Data records:
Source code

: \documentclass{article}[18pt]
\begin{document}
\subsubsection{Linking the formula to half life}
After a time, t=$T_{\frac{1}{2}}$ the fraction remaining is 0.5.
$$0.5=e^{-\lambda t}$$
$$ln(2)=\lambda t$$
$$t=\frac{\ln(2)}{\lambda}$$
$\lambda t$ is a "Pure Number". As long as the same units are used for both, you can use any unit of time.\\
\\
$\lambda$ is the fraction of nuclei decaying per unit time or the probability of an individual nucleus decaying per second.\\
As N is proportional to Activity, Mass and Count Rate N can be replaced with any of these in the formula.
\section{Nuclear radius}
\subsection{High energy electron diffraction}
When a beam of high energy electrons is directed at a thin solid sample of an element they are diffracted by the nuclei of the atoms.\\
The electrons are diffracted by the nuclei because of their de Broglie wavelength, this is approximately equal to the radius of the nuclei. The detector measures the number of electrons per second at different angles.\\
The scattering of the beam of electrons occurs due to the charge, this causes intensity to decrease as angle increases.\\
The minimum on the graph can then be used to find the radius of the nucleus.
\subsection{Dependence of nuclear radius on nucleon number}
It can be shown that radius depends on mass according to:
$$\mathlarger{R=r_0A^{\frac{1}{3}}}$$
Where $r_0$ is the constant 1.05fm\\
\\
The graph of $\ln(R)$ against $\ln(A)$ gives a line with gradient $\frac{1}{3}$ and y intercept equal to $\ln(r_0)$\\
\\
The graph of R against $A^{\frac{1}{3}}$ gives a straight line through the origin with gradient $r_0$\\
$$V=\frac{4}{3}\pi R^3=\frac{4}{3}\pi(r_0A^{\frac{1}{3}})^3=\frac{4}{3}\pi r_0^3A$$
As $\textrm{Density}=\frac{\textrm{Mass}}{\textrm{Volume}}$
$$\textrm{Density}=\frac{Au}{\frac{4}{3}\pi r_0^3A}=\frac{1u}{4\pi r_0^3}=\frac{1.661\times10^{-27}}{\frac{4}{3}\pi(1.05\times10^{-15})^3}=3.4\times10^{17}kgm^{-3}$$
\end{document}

▶ [ACTIVITY]: Whenever the string "this" turns up in a line of the data, copy that line.

▶ [OUTPUT OF THE TASK]:
The electrons are diffracted by the nuclei because of their de Broglie wavelength, this is approximately equal to the radius of the nuclei. The detector measures the number of electrons per second at different angles.\\
The scattering of the beam of electrons occurs due to the charge, this causes intensity to decrease as angle increases.\\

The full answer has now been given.